The Maximum Clique Problem under Adversarial Uncertainty: a min-max approach

TL;DR

This paper introduces a min-max formulation for the maximum clique problem under adversarial edge perturbations, developing a new continuous optimization approach and an efficient algorithm to identify large stable cliques.

Contribution

It formulates the adversarial maximum clique problem as a two-player game, derives a novel penalized continuous model, and proposes a projection-free algorithm with convergence guarantees.

Findings

The method efficiently detects large common cliques in benchmark graphs.

Stable solutions correspond to largest cliques resilient to adversarial perturbations.
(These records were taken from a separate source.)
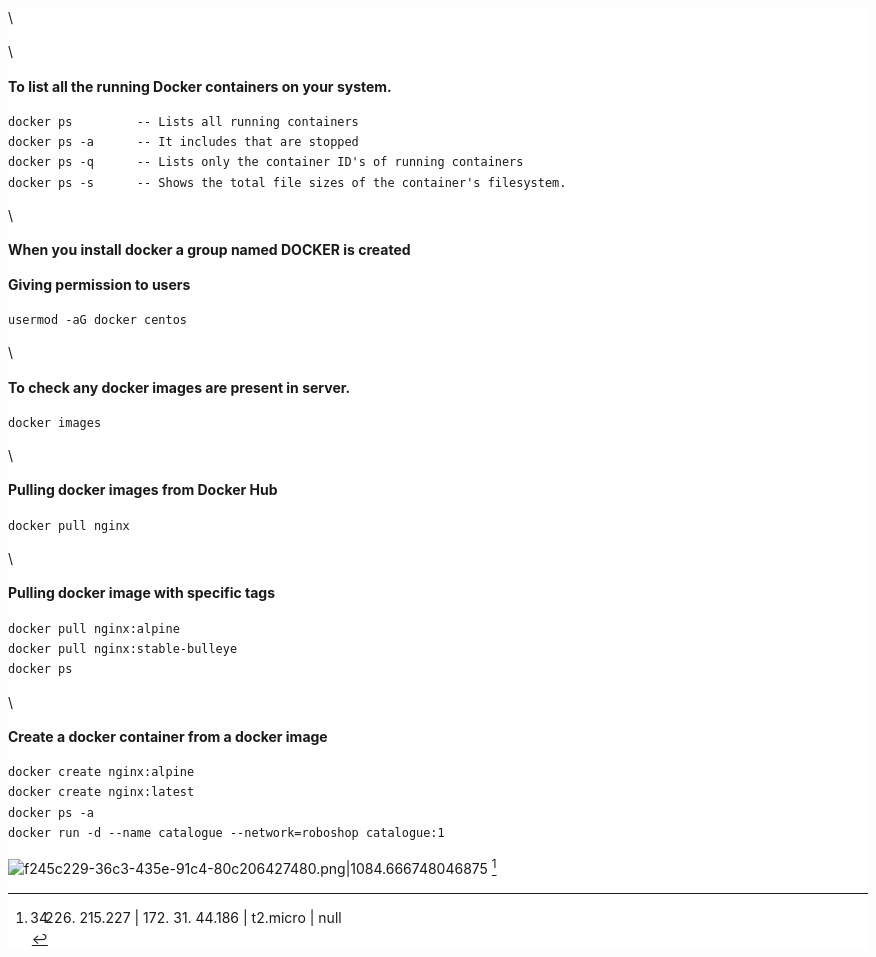 \

\

**To list all the running Docker containers on your system.**

```
docker ps         -- Lists all running containers
docker ps -a      -- It includes that are stopped
docker ps -q      -- Lists only the container ID's of running containers
docker ps -s      -- Shows the total file sizes of the container's filesystem.
```

\

**When you install docker a group named DOCKER is created**

**Giving permission to users**

```
usermod -aG docker centos
```

\

**To check any docker images are present in server.**

```
docker images
```

\

**Pulling docker images from Docker Hub**

```
docker pull nginx
```

\

**Pulling docker image with specific tags**

```
docker pull nginx:alpine
docker pull nginx:stable-bulleye
docker ps
```

\

**Create a docker container from a docker image**

```
docker create nginx:alpine
docker create nginx:latest
docker ps -a
docker run -d --name catalogue --network=roboshop catalogue:1
```

![f245c229-36c3-435e-91c4-80c206427480.png|1084.666748046875](https://images.amplenote.com/21c4e692-5479-11ef-9d9d-f2c7410336d6/f245c229-36c3-435e-91c4-80c206427480.png) [^3]


[^1]: 18 . 234.197.98 \| 172 . 31. 41.186 \| t2.micro \| https: / /github. com/chilops/k8-resources . git
[^2]: 18 . 234.197.98 \| 172. 31. 41.186 \| t2.micro \| https: / /github. com/chilops/k8-resources .gi
[^3]: 34. 226. 215.227 \| 172. 31. 44.186 \| t2.micro \| null
[^4]: 34 . 226.215.227 \| 172. 31. 44.186 \| t2.micro \| null
[^5]: 0-65, 535 ports
[^6]: VM
[^7]: C
[^8]: \[ centos@ip-172-31-88-21 \~ \]$ docker run -d -p 8080:80 nginx
[^9]: C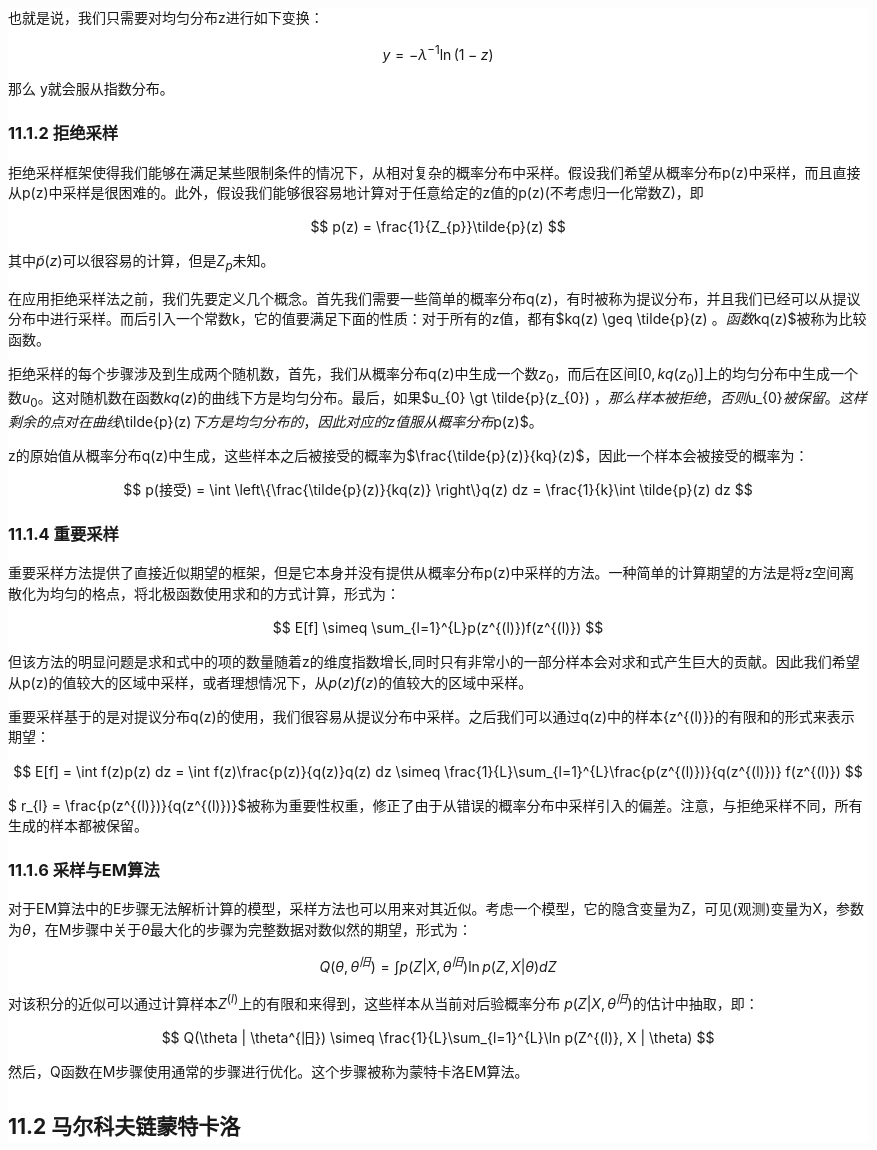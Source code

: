 也就是说，我们只需要对均匀分布z进行如下变换：

$$ y = -\lambda^{-1}\ln(1-z) $$

那么 y就会服从指数分布。

### 11.1.2 拒绝采样

拒绝采样框架使得我们能够在满足某些限制条件的情况下，从相对复杂的概率分布中采样。假设我们希望从概率分布p(z)中采样，而且直接从p(z)中采样是很困难的。此外，假设我们能够很容易地计算对于任意给定的z值的p(z)(不考虑归一化常数Z)，即

$$ p(z) = \frac{1}{Z_{p}}\tilde{p}(z) $$

其中$\tilde{p}(z)$可以很容易的计算，但是$Z_{p}$未知。

在应用拒绝采样法之前，我们先要定义几个概念。首先我们需要一些简单的概率分布q(z)，有时被称为提议分布，并且我们已经可以从提议分布中进行采样。而后引入一个常数k，它的值要满足下面的性质：对于所有的z值，都有$kq(z) \geq \tilde{p}(z) $。函数$kq(z)$被称为比较函数。

拒绝采样的每个步骤涉及到生成两个随机数，首先，我们从概率分布q(z)中生成一个数$z_{0}$，而后在区间$[0, kq(z_{0})]$上的均匀分布中生成一个数$u_{0}$。这对随机数在函数$kq(z)$的曲线下方是均匀分布。最后，如果$u_{0} \gt \tilde{p}(z_{0}) $，那么样本被拒绝，否则$u_{0}$被保留。这样剩余的点对在曲线$\tilde{p}(z)$下方是均匀分布的，因此对应的z值服从概率分布$p(z)$。

z的原始值从概率分布q(z)中生成，这些样本之后被接受的概率为$\frac{\tilde{p}(z)}{kq}(z)$，因此一个样本会被接受的概率为：

$$ p(接受) = \int \left\{\frac{\tilde{p}(z)}{kq(z)} \right\}q(z) dz = \frac{1}{k}\int \tilde{p}(z) dz $$

### 11.1.4 重要采样

重要采样方法提供了直接近似期望的框架，但是它本身并没有提供从概率分布p(z)中采样的方法。一种简单的计算期望的方法是将z空间离散化为均匀的格点，将北极函数使用求和的方式计算，形式为：

$$ E[f] \simeq \sum_{l=1}^{L}p(z^{(l)})f(z^{(l)}) $$

但该方法的明显问题是求和式中的项的数量随着z的维度指数增长,同时只有非常小的一部分样本会对求和式产生巨大的贡献。因此我们希望从p(z)的值较大的区域中采样，或者理想情况下，从$p(z)f(z)$的值较大的区域中采样。

重要采样基于的是对提议分布q(z)的使用，我们很容易从提议分布中采样。之后我们可以通过q(z)中的样本{z^{(l)}}的有限和的形式来表示期望：

$$ E[f] = \int f(z)p(z) dz = \int f(z)\frac{p(z)}{q(z)}q(z) dz \simeq \frac{1}{L}\sum_{l=1}^{L}\frac{p(z^{(l)})}{q(z^{(l)})} f(z^{(l)}) $$

$ r_{l} = \frac{p(z^{(l)})}{q(z^{(l)})}$被称为重要性权重，修正了由于从错误的概率分布中采样引入的偏差。注意，与拒绝采样不同，所有生成的样本都被保留。

### 11.1.6 采样与EM算法

对于EM算法中的E步骤无法解析计算的模型，采样方法也可以用来对其近似。考虑一个模型，它的隐含变量为Z，可见(观测)变量为X，参数为$\theta$，在M步骤中关于$\theta$最大化的步骤为完整数据对数似然的期望，形式为：

$$ Q(\theta, \theta^{旧}) = \int p(Z | X, \theta^{旧})\ln p(Z, X | \theta) dZ $$

对该积分的近似可以通过计算样本${Z^{(l)}}$上的有限和来得到，这些样本从当前对后验概率分布
$p(Z | X, \theta^{旧})$的估计中抽取，即：

$$ Q(\theta | \theta^{旧}) \simeq \frac{1}{L}\sum_{l=1}^{L}\ln p(Z^{(l)}, X | \theta) $$

然后，Q函数在M步骤使用通常的步骤进行优化。这个步骤被称为蒙特卡洛EM算法。

## 11.2 马尔科夫链蒙特卡洛
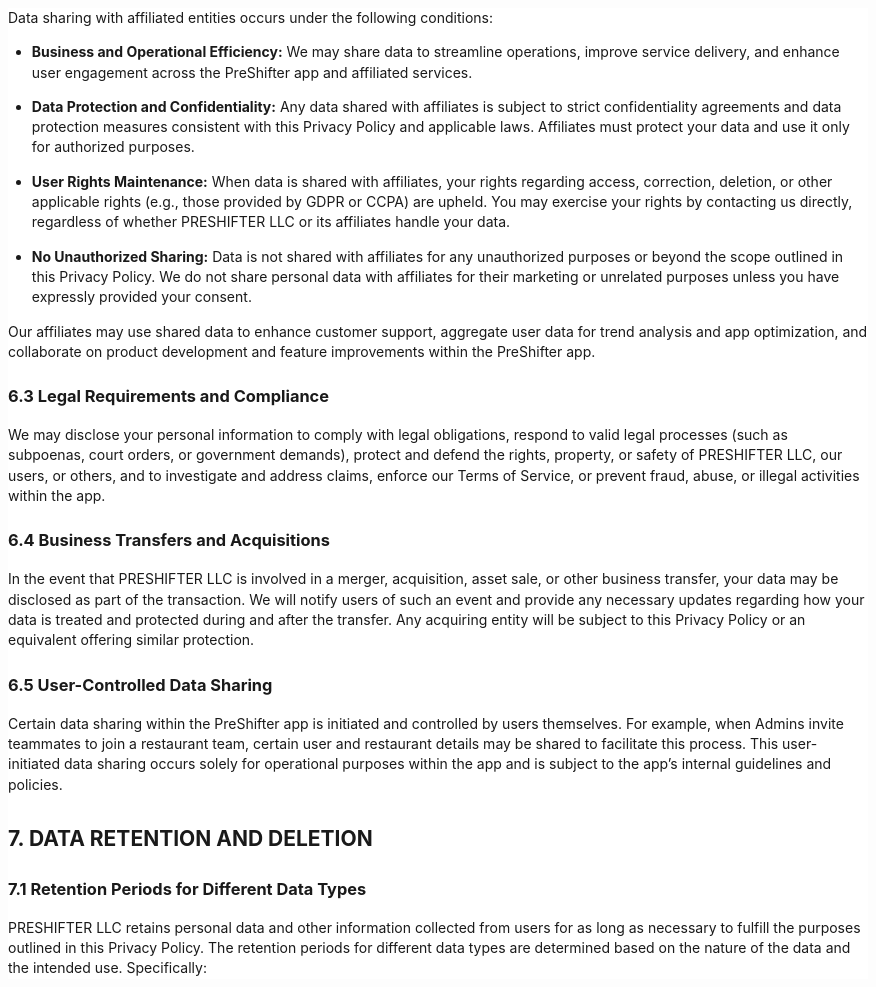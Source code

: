 
Data sharing with affiliated entities occurs under the following conditions:


- **Business and Operational Efficiency:** We may share data to streamline operations, improve service delivery, and enhance user engagement across the PreShifter app and affiliated services.


- **Data Protection and Confidentiality:** Any data shared with affiliates is subject to strict confidentiality agreements and data protection measures consistent with this Privacy Policy and applicable laws. Affiliates must protect your data and use it only for authorized purposes.


- **User Rights Maintenance:** When data is shared with affiliates, your rights regarding access, correction, deletion, or other applicable rights (e.g., those provided by GDPR or CCPA) are upheld. You may exercise your rights by contacting us directly, regardless of whether PRESHIFTER LLC or its affiliates handle your data.


- **No Unauthorized Sharing:** Data is not shared with affiliates for any unauthorized purposes or beyond the scope outlined in this Privacy Policy. We do not share personal data with affiliates for their marketing or unrelated purposes unless you have expressly provided your consent.


Our affiliates may use shared data to enhance customer support, aggregate user data for trend analysis and app optimization, and collaborate on product development and feature improvements within the PreShifter app.


### 6.3 Legal Requirements and Compliance
We may disclose your personal information to comply with legal obligations, respond to valid legal processes (such as subpoenas, court orders, or government demands), protect and defend the rights, property, or safety of PRESHIFTER LLC, our users, or others, and to investigate and address claims, enforce our Terms of Service, or prevent fraud, abuse, or illegal activities within the app.


### 6.4 Business Transfers and Acquisitions
In the event that PRESHIFTER LLC is involved in a merger, acquisition, asset sale, or other business transfer, your data may be disclosed as part of the transaction. We will notify users of such an event and provide any necessary updates regarding how your data is treated and protected during and after the transfer. Any acquiring entity will be subject to this Privacy Policy or an equivalent offering similar protection.


### 6.5 User-Controlled Data Sharing
Certain data sharing within the PreShifter app is initiated and controlled by users themselves. For example, when Admins invite teammates to join a restaurant team, certain user and restaurant details may be shared to facilitate this process. This user-initiated data sharing occurs solely for operational purposes within the app and is subject to the app’s internal guidelines and policies.


## 7. DATA RETENTION AND DELETION
### 7.1 Retention Periods for Different Data Types
PRESHIFTER LLC retains personal data and other information collected from users for as long as necessary to fulfill the purposes outlined in this Privacy Policy. The retention periods for different data types are determined based on the nature of the data and the intended use. Specifically:
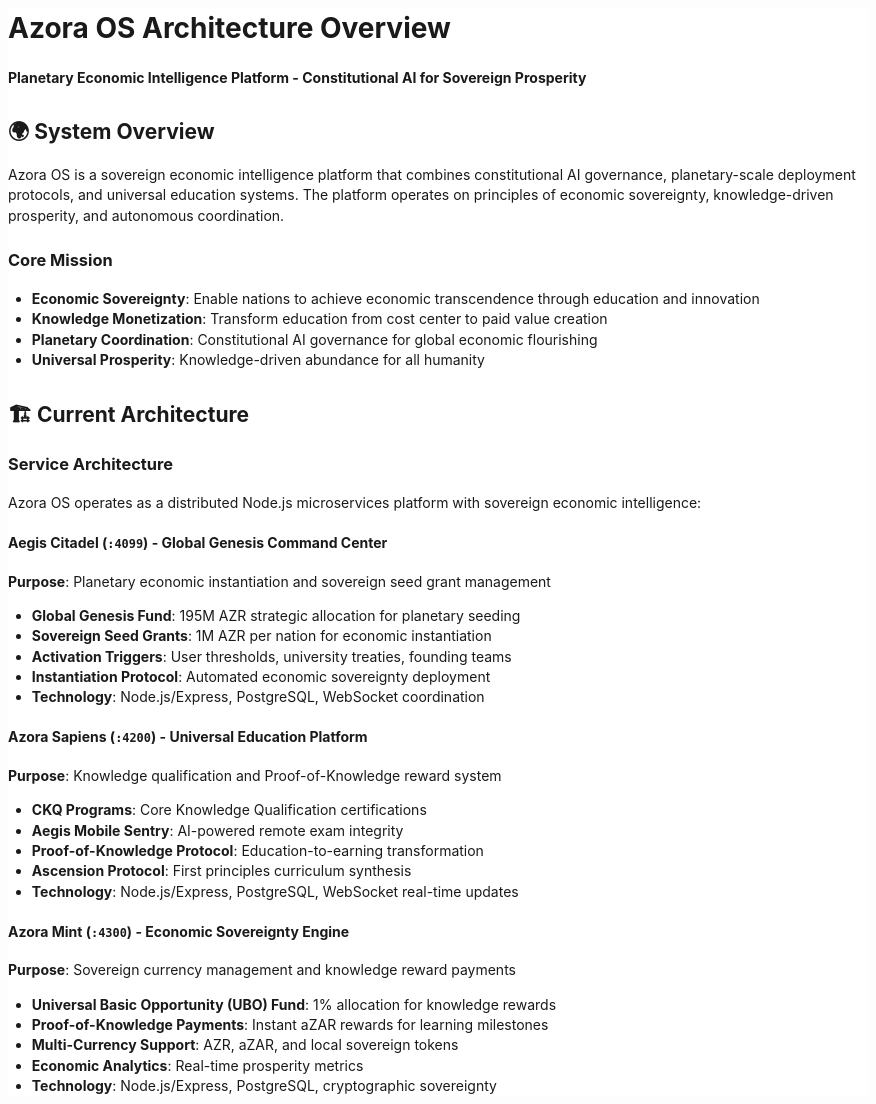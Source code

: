 # Azora OS Architecture Overview

**Planetary Economic Intelligence Platform - Constitutional AI for Sovereign Prosperity**

## 🌍 **System Overview**

Azora OS is a sovereign economic intelligence platform that combines constitutional AI governance, planetary-scale deployment protocols, and universal education systems. The platform operates on principles of economic sovereignty, knowledge-driven prosperity, and autonomous coordination.

### **Core Mission**
- **Economic Sovereignty**: Enable nations to achieve economic transcendence through education and innovation
- **Knowledge Monetization**: Transform education from cost center to paid value creation
- **Planetary Coordination**: Constitutional AI governance for global economic flourishing
- **Universal Prosperity**: Knowledge-driven abundance for all humanity

## 🏗️ **Current Architecture**

### **Service Architecture**

Azora OS operates as a distributed Node.js microservices platform with sovereign economic intelligence:

#### **Aegis Citadel** (`:4099`) - Global Genesis Command Center
**Purpose**: Planetary economic instantiation and sovereign seed grant management
- **Global Genesis Fund**: 195M AZR strategic allocation for planetary seeding
- **Sovereign Seed Grants**: 1M AZR per nation for economic instantiation
- **Activation Triggers**: User thresholds, university treaties, founding teams
- **Instantiation Protocol**: Automated economic sovereignty deployment
- **Technology**: Node.js/Express, PostgreSQL, WebSocket coordination

#### **Azora Sapiens** (`:4200`) - Universal Education Platform
**Purpose**: Knowledge qualification and Proof-of-Knowledge reward system
- **CKQ Programs**: Core Knowledge Qualification certifications
- **Aegis Mobile Sentry**: AI-powered remote exam integrity
- **Proof-of-Knowledge Protocol**: Education-to-earning transformation
- **Ascension Protocol**: First principles curriculum synthesis
- **Technology**: Node.js/Express, PostgreSQL, WebSocket real-time updates

#### **Azora Mint** (`:4300`) - Economic Sovereignty Engine
**Purpose**: Sovereign currency management and knowledge reward payments
- **Universal Basic Opportunity (UBO) Fund**: 1% allocation for knowledge rewards
- **Proof-of-Knowledge Payments**: Instant aZAR rewards for learning milestones
- **Multi-Currency Support**: AZR, aZAR, and local sovereign tokens
- **Economic Analytics**: Real-time prosperity metrics
- **Technology**: Node.js/Express, PostgreSQL, cryptographic sovereignty
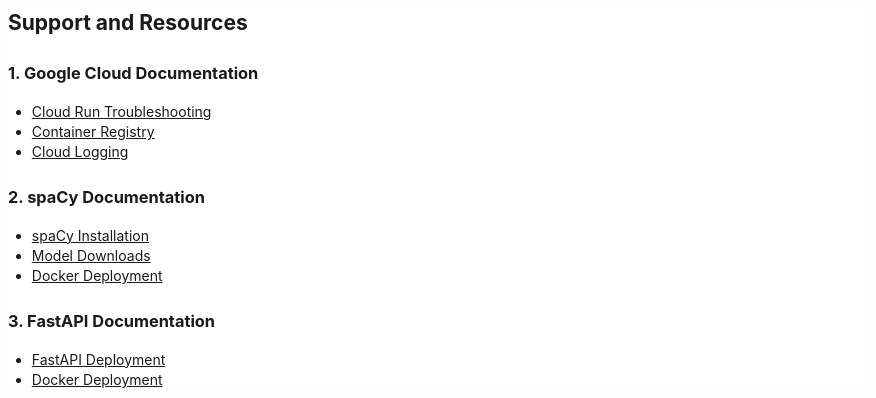 ## Support and Resources

### 1. Google Cloud Documentation
- [Cloud Run Troubleshooting](https://cloud.google.com/run/docs/troubleshooting)
- [Container Registry](https://cloud.google.com/container-registry/docs)
- [Cloud Logging](https://cloud.google.com/logging/docs)

### 2. spaCy Documentation
- [spaCy Installation](https://spacy.io/usage)
- [Model Downloads](https://spacy.io/models)
- [Docker Deployment](https://spacy.io/usage/deployment)

### 3. FastAPI Documentation
- [FastAPI Deployment](https://fastapi.tiangolo.com/deployment/)
- [Docker Deployment](https://fastapi.tiangolo.com/deployment/docker/)
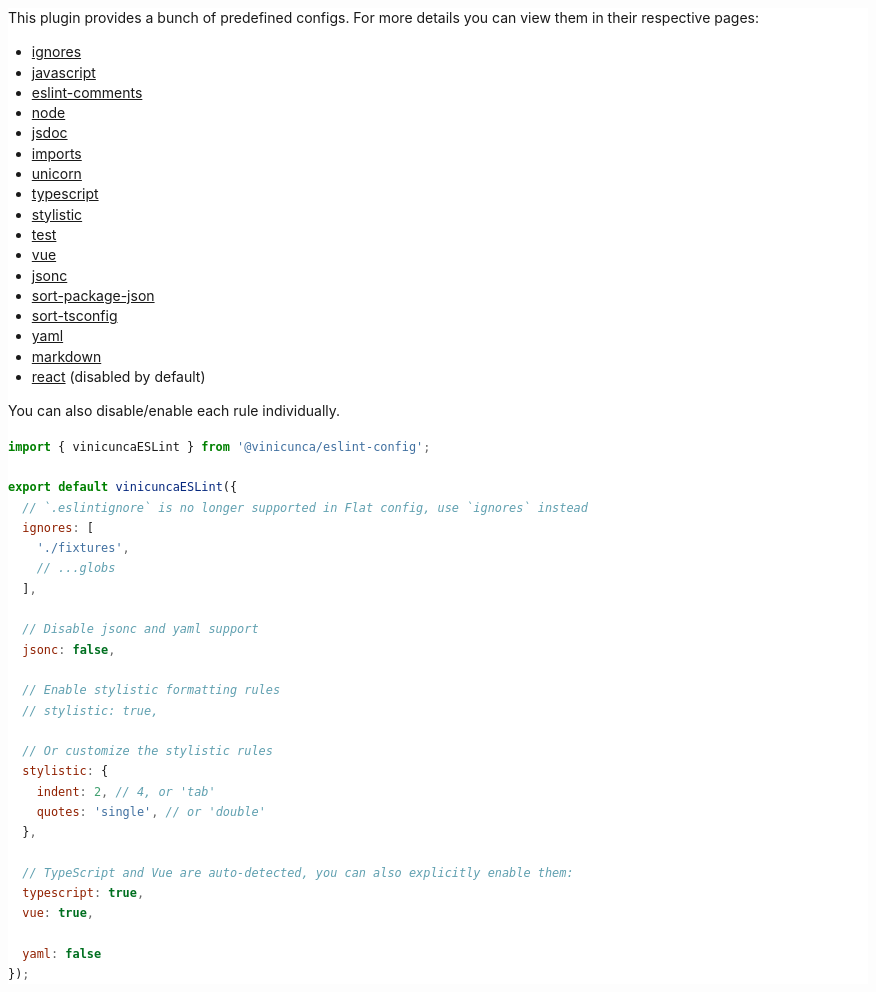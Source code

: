 This plugin provides a bunch of predefined configs. For more details you can view them in their respective pages:

- [ignores](/eslint/configs/ignores)
- [javascript](/eslint/configs/javascript)
- [eslint-comments](/eslint/configs/eslint-comments)
- [node](/eslint/configs/node)
- [jsdoc](/eslint/configs/jsdoc)
- [imports](/eslint/configs/imports)
- [unicorn](/eslint/configs/unicorn)
- [typescript](/eslint/configs/typescript)
- [stylistic](/eslint/configs/stylistic)
- [test](/eslint/configs/test)
- [vue](/eslint/configs/vue)
- [jsonc](/eslint/configs/jsonc)
- [sort-package-json](/eslint/configs/sort-package-json)
- [sort-tsconfig](/eslint/configs/sort-tsconfig)
- [yaml](/eslint/configs/yaml)
- [markdown](/eslint/configs/markdown)
- [react](/eslint/configs/react) (disabled by default)

You can also disable/enable each rule individually.

```js [eslint.config.js]
import { vinicuncaESLint } from '@vinicunca/eslint-config';

export default vinicuncaESLint({
  // `.eslintignore` is no longer supported in Flat config, use `ignores` instead
  ignores: [
    './fixtures',
    // ...globs
  ],

  // Disable jsonc and yaml support
  jsonc: false,

  // Enable stylistic formatting rules
  // stylistic: true,

  // Or customize the stylistic rules
  stylistic: {
    indent: 2, // 4, or 'tab'
    quotes: 'single', // or 'double'
  },

  // TypeScript and Vue are auto-detected, you can also explicitly enable them:
  typescript: true,
  vue: true,

  yaml: false
});
```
The algorithm demonstrates good convergence properties on test instances.

Abstract

We analyze the problem of identifying large cliques in graphs that are affected by adversarial uncertainty. More specifically, we consider a new formulation, namely the adversarial maximum clique problem, which extends the classical maximum-clique problem to graphs with edges strategically perturbed by an adversary. The proposed mathematical model is thus formulated as a two-player zero-sum game between a clique seeker and an opposing agent. Inspired by regularized continuous reformulations of the maximum-clique problem, we derive a penalized continuous formulation leading to a nonconvex and nonsmooth optimization problem. We further introduce the notion of stable global solutions, namely points remaining optimal under small perturbations of the penalty parameters, and prove an equivalence between stable global solutions of the continuous reformulation and largest cliques that are common to all the adversarially perturbed graphs. In order to solve the given nonsmooth problem, we develop a first-order and projection-free algorithm based on generalized subdifferential calculus in the sense of Clarke and Goldstein, and establish global sublinear convergence rates for it. Finally, we report numerical experiments on benchmark instances showing that the proposed method efficiently detects large common cliques.